When Todaro cast actress Susan Isaacs as Hale's "owner," he was unaware she and Hale were in a sketch comedy troupe together, and all three contributed to fleshing out Todaro's idea, adding details like Hale following Isaacs and waiting for her outside the bathroom. "I had a dog while I was growing up, so I just thought about him and my friends' dogs," Hale says. "The commercials I've done are very smart and very well-written," he adds. "The comedy comes from truth, and I've never had to 'sell' it, which always gets an actor into trouble, because it won't come off as authentic. Most of the time, I play a quirky sidekick, and I just kind of highlight what there is to make fun of myself."

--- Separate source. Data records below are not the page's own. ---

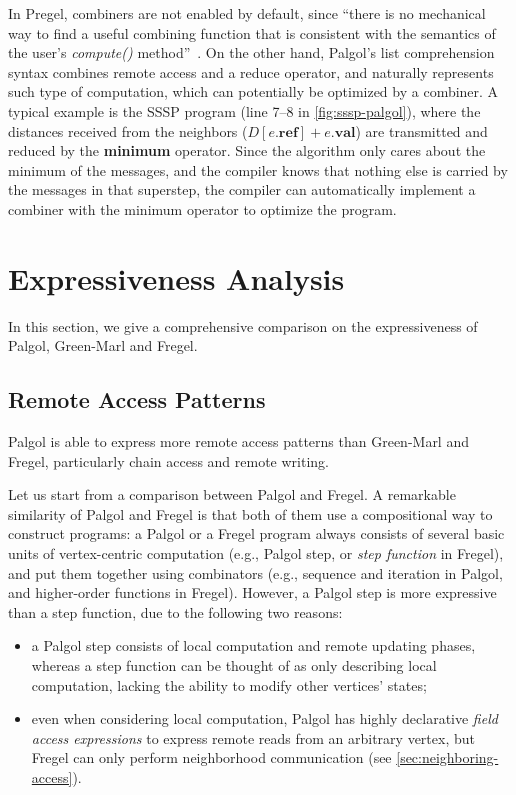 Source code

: \documentclass{sokendai_thesis} %
\begin{document}
In Pregel, combiners are not enabled by default, since ``there is no mechanical way to find a useful combining function that is consistent with the semantics of the user's \emph{compute()} method''~\cite{pregel}. %
On the other hand, Palgol's list comprehension syntax combines remote access and a reduce operator, and naturally represents such type of computation, which can potentially be optimized by a combiner.
A typical example is the SSSP program (line 7--8 in \autoref{fig:sssp-palgol}), where the distances received from the neighbors ($D[e.\mathbf{ref}]+e.\mathbf{val}$) are transmitted and reduced by the \textbf{minimum} operator.
Since the algorithm only cares about the minimum of the messages, and the compiler knows that nothing else is carried by the messages in that superstep, the compiler can automatically implement a combiner with the minimum operator to optimize the program.

\chapter{Expressiveness Analysis}
\label{sec:expressiveness}

In this section, we give a comprehensive comparison on the expressiveness of Palgol, Green-Marl and Fregel.

\section{Remote Access Patterns}

Palgol is able to express more remote access patterns than Green-Marl and Fregel, particularly chain access and remote writing.

Let us start from a comparison between Palgol and Fregel.
A remarkable similarity of Palgol and Fregel is that both of them use a compositional way to construct programs:
a Palgol or a Fregel program always consists of several basic units of vertex-centric computation (e.g., Palgol step, or \emph{step function} in Fregel), and put them together using combinators (e.g., sequence and iteration in Palgol, and higher-order functions in Fregel).
However, a Palgol step is more expressive than a step function, due to the following two reasons:
\begin{itemize}\setlength\itemsep{0em}
 \item a Palgol step consists of local computation and remote updating phases, whereas a step function can be thought of as only describing local computation, lacking the ability to modify other vertices' states;
 \item even when considering local computation, Palgol has highly declarative \textit{field access expressions} to express remote reads from an arbitrary vertex, but Fregel can only perform neighborhood communication (see \autoref{sec:neighboring-access}).
\end{itemize}
\end{document}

Hale won't be available for commercials work for a while, unfortunately. He's about to make the actor's inevitable move to Los Angeles now that Fox has picked up his sitcom pilot - the working title is Arrested Development - from Ron Howard's Imagine Entertainment. He already has a bit of experience in developing a character over several episodes; Sony liked his Uncle Hank character (a strange guy who lives with his sister's family and is so obsessed by every gadget Sony makes that he hardly ever leaves his attic room) well enough to expand the original three-spot package into a series of 10 two-minute pieces that ran in Circuit City stores.
A sitcom is on the scale of an epic compared to a commercial, so Hale's learned not to go too deep into character when auditioning for spot roles. About all he knows when he arrives at the audition studio is who the client is and whether he should dress casually or corporate. With only about 10 minutes to prepare, "you just improvise, have fun with it, and use all the nervous energy," he says. "When you get the role, you know they chose you because of what you did in the audition, and you just build on it during the filming."
Hale caught the acting bug in seventh grade, but didn't commit to acting until after he had earned a journalism degree and worked for several years as a youth minister in Tallahassee. He moved to New York eight years ago and began training at William Esper Studios and The Barrow Group. "To be a working actor is such a blessing," says Hale, who hasn't had to don his waiter's garb for the past three years. "Auditioning is an actor's job; performing is play."